Fiche 15 · Quand la protection devient administrative
La protection peut glisser vers une logique de “dossier” : procédures, contrôles, preuves, chaînes d’autorisation. Ce cadre est parfois nécessaire. Mais si la personne et ses liens sortent du centre, la protection perd son sens et la tension augmente.
Repère : le cadre doit servir la personne. Il ne doit pas la remplacer.
Glissements typiques
- On gère des accès plutôt que de protéger des liens (visites filtrées par défaut).
- On empile des règles parce qu’on est inquiet (voir Fiche 10).
- On retient l’information “pour éviter des problèmes”.
- On centralise tout : une seule personne devient le point de passage obligatoire.
- On parle de la personne sans elle.
Ce que ça coûte (souvent)
Recentrer en 3 questions
- Qui est au centre de cette décision : la personne… ou le confort du système?

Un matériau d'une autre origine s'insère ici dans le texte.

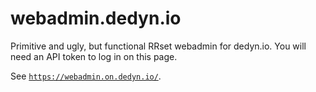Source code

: # webadmin.dedyn.io

Primitive and ugly, but functional RRset webadmin for dedyn.io. You will need an API token to log in on this page.

See [`https://webadmin.on.dedyn.io/`](https://webadmin.on.dedyn.io/).
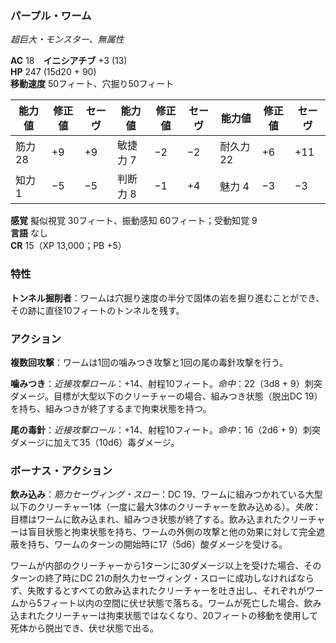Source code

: ### パープル・ワーム
*超巨大・モンスター、無属性*

**AC** 18　**イニシアチブ** +3 (13)  
**HP** 247 (15d20 + 90)  
**移動速度** 50フィート、穴掘り50フィート

| 能力値 | 修正値 | セーヴ | 能力値 | 修正値 | セーヴ | 能力値 | 修正値 | セーヴ |
|--------|--------|--------|--------|--------|--------|--------|--------|--------|
| 筋力 28 | +9 | +9 | 敏捷力 7 | −2 | −2 | 耐久力 22 | +6 | +11 |
| 知力 1 | −5 | −5 | 判断力 8 | −1 | +4 | 魅力 4 | −3 | −3 |

**感覚** 擬似視覚 30フィート、振動感知 60フィート；受動知覚 9  
**言語** なし  
**CR** 15（XP 13,000；PB +5）

### 特性

**トンネル掘削者**：ワームは穴掘り速度の半分で固体の岩を掘り進むことができ、その跡に直径10フィートのトンネルを残す。

### アクション

**複数回攻撃**：ワームは1回の噛みつき攻撃と1回の尾の毒針攻撃を行う。

**噛みつき**：*近接攻撃ロール*：+14、射程10フィート。*命中*：22（3d8 + 9）刺突ダメージ。目標が大型以下のクリーチャーの場合、組みつき状態（脱出DC 19）を持ち、組みつきが終了するまで拘束状態を持つ。

**尾の毒針**：*近接攻撃ロール*：+14、射程10フィート。*命中*：16（2d6 + 9）刺突ダメージに加えて35（10d6）毒ダメージ。

### ボーナス・アクション

**飲み込み**：*筋力セーヴィング・スロー*：DC 19、ワームに組みつかれている大型以下のクリーチャー1体（一度に最大3体のクリーチャーを飲み込める）。*失敗*：目標はワームに飲み込まれ、組みつき状態が終了する。飲み込まれたクリーチャーは盲目状態と拘束状態を持ち、ワームの外側の攻撃と他の効果に対して完全遮蔽を持ち、ワームのターンの開始時に17（5d6）酸ダメージを受ける。

ワームが内部のクリーチャーから1ターンに30ダメージ以上を受けた場合、そのターンの終了時にDC 21の耐久力セーヴィング・スローに成功しなければならず、失敗するとすべての飲み込まれたクリーチャーを吐き出し、それぞれがワームから5フィート以内の空間に伏せ状態で落ちる。ワームが死亡した場合、飲み込まれたクリーチャーは拘束状態ではなくなり、20フィートの移動を使用して死体から脱出でき、伏せ状態で出る。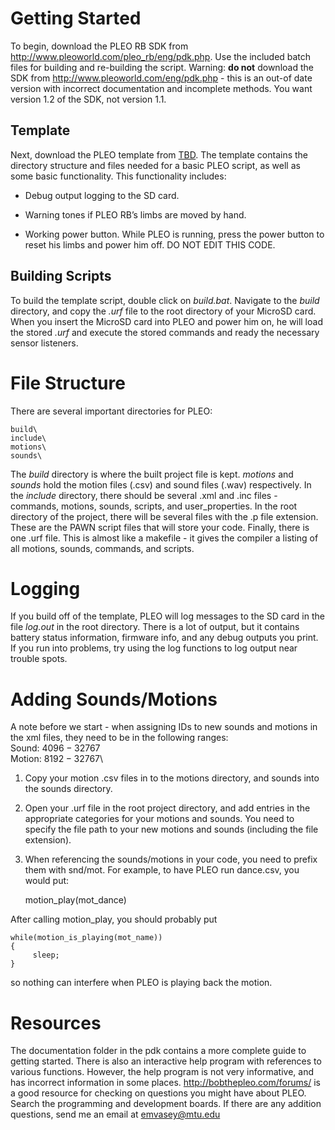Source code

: Getting Started
===============

To begin, download the PLEO RB SDK from
<http://www.pleoworld.com/pleo_rb/eng/pdk.php>. Use the included batch
files for building and re-building the script. Warning: **do not**
download the SDK from <http://www.pleoworld.com/eng/pdk.php> - this is
an out-of date version with incorrect documentation and incomplete
methods. You want version 1.2 of the SDK, not version 1.1.

Template
--------

Next, download the PLEO template from [TBD](TBD). The template contains
the directory structure and files needed for a basic PLEO script, as
well as some basic functionality. This functionality includes:

-   Debug output logging to the SD card.

-   Warning tones if PLEO RB’s limbs are moved by hand.

-   Working power button. While PLEO is running, press the power button
    to reset his limbs and power him off. DO NOT EDIT THIS CODE.

Building Scripts
----------------

To build the template script, double click on *build.bat*. Navigate to
the *build* directory, and copy the *.urf* file to the root directory of
your MicroSD card. When you insert the MicroSD card into PLEO and power
him on, he will load the stored *.urf* and execute the stored commands
and ready the necessary sensor listeners.

File Structure
==============

There are several important directories for PLEO:

    build\
    include\
    motions\
    sounds\
            

The *build* directory is where the built project file is kept. *motions*
and *sounds* hold the motion files (.csv) and sound files (.wav)
respectively. In the *include* directory, there should be several .xml
and .inc files - commands, motions, sounds, scripts, and
user\_properties. In the root directory of the project, there will be
several files with the .p file extension. These are the PAWN script
files that will store your code. Finally, there is one .urf file. This
is almost like a makefile - it gives the compiler a listing of all
motions, sounds, commands, and scripts.

Logging
=======

If you build off of the template, PLEO will log messages to the SD card
in the file *log.out* in the root directory. There is a lot of output,
but it contains battery status information, firmware info, and any debug
outputs you print. If you run into problems, try using the log functions
to log output near trouble spots.

Adding Sounds/Motions
=====================

A note before we start - when assigning IDs to new sounds and motions in
the xml files, they need to be in the following ranges:\
Sound: $4096-32767$\
Motion: $8192-32767$\

1.  Copy your motion .csv files in to the motions directory, and sounds
    into the sounds directory.

2.  Open your .urf file in the root project directory, and add entries
    in the appropriate categories for your motions and sounds. You need
    to specify the file path to your new motions and sounds (including
    the file extension).

3.  When referencing the sounds/motions in your code, you need to prefix
    them with snd/mot. For example, to have PLEO run dance.csv, you
    would put:

    motion_play(mot_dance)
                        

After calling motion\_play, you should probably put

    while(motion_is_playing(mot_name))
    {
         sleep;
    }
        

so nothing can interfere when PLEO is playing back the motion.

Resources
=========

The documentation folder in the pdk contains a more complete guide to
getting started. There is also an interactive help program with
references to various functions. However, the help program is not very
informative, and has incorrect information in some places.
<http://bobthepleo.com/forums/> is a good resource for checking on
questions you might have about PLEO. Search the programming and
development boards. If there are any addition questions, send me an
email at emvasey@mtu.edu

- Qu’est-ce que ça protège concrètement : quel risque réel, quel besoin?
- Qu’est-ce que ça abîme : autonomie, liens, confiance?
Astuce : si on ne peut pas expliquer la décision en mots simples, le cadre a pris trop de place.
Micro-ajustements concrets (souvent suffisants)
- Modalités stables : un horaire minimal de contact, clair et prévisible.
- Résumé en 5 lignes après une décision importante (quoi, pourquoi, révisable quand).
- Décentraliser : éviter que tout passe par une seule personne.
- Rendre révisable : date de réévaluation et critères simples.
Important
Cette fiche aide à repérer quand la protection glisse vers une logique de dossier, et à recentrer la personne, la proportionnalité et les liens.